The largest project is the MGM Grand Atlantic City, a $5 billion venture slated for completion in 2012 on a 72-acre site next to the Borgata Hotel Casino and Spa. A joint venture between MGM Mirage and Boyd Gaming, the Borgata has succeeded in attracting well-heeled, younger patrons with its top-notch entertainment, nightspots and gourmet restaurants.

“The Borgata opened eyes to what the market could be,” Weinert says. “The conventional wisdom was that Atlantic City had limited growth prospects. They brought in a new class of customer — younger more affluent people who want to come down and party.”

Every casino in Atlantic City that has invested in the entertainment concept has increased market share, says Anthony Graziano, associate managing director of the coastal New Jersey office of Integra Realty Resources, an appraisal and consulting firm. Between 2000 and 2005, higher-tier casinos that made major investments saw winnings jump 21% while casinos that remained unchanged only increased 10%.

Like the Borgata, the MGM Grand Atlantic City aims to lure a diverse customer base with more than 3,000 hotel rooms in three towers, a 1,500-seat theater, restaurants and clubs, a convention center and 500,000 sq. ft. of retail space.

Revel Entertainment Group's $2 billion casino project next to the Showboat Hotel-Casino is designed to appear as if it were sculpted by ocean waves. Backed financially by Morgan Stanley, the project will add 3,800 hotel rooms and 500,000 sq. ft. of dining, retail and entertainment space to the city's inventory. The project is scheduled to be delivered in 2010.

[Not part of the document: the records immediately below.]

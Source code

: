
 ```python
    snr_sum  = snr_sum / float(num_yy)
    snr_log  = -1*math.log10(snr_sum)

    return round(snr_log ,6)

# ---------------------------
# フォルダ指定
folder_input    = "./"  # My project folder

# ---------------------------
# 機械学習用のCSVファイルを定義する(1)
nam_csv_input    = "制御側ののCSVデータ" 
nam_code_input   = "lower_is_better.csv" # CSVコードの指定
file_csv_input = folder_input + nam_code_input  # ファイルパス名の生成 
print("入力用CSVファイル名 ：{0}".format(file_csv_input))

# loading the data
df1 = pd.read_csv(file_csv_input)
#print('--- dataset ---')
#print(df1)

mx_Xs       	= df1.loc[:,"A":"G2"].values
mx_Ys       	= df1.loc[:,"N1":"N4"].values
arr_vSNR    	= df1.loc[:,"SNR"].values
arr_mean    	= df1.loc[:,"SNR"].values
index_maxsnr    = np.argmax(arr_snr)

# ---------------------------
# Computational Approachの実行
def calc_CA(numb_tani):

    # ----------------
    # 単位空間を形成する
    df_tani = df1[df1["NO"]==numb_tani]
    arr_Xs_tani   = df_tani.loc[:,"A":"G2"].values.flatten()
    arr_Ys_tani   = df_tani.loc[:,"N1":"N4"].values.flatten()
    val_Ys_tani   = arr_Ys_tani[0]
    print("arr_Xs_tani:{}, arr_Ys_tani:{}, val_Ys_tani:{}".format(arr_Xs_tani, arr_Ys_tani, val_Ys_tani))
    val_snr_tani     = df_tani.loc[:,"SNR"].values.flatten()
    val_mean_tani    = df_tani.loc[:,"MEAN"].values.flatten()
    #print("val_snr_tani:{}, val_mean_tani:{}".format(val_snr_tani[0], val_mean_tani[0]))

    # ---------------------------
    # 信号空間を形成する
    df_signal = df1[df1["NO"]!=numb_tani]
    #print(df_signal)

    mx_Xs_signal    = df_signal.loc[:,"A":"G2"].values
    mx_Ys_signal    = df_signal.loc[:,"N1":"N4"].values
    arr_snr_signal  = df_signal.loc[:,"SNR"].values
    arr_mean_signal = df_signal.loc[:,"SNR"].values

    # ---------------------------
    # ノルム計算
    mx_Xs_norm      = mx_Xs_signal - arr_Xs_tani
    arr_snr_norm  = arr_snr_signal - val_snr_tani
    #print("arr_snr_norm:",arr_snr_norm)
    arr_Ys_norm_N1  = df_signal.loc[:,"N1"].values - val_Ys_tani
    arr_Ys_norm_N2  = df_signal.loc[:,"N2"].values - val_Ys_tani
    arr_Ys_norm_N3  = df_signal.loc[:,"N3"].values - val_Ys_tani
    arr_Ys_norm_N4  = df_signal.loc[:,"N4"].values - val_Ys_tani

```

The third casino project, by Pinnacle Entertainment, was ushered in with brilliant fireworks and a spectacular eight-second implosion of the Sands Casino Hotel in October, the first demolition of an Atlantic City casino. The resort, still in the design phase, will be built on 18 acres of oceanfront property that includes the former Sands location. Construction is scheduled to start in late 2008 and to be completed by 2012.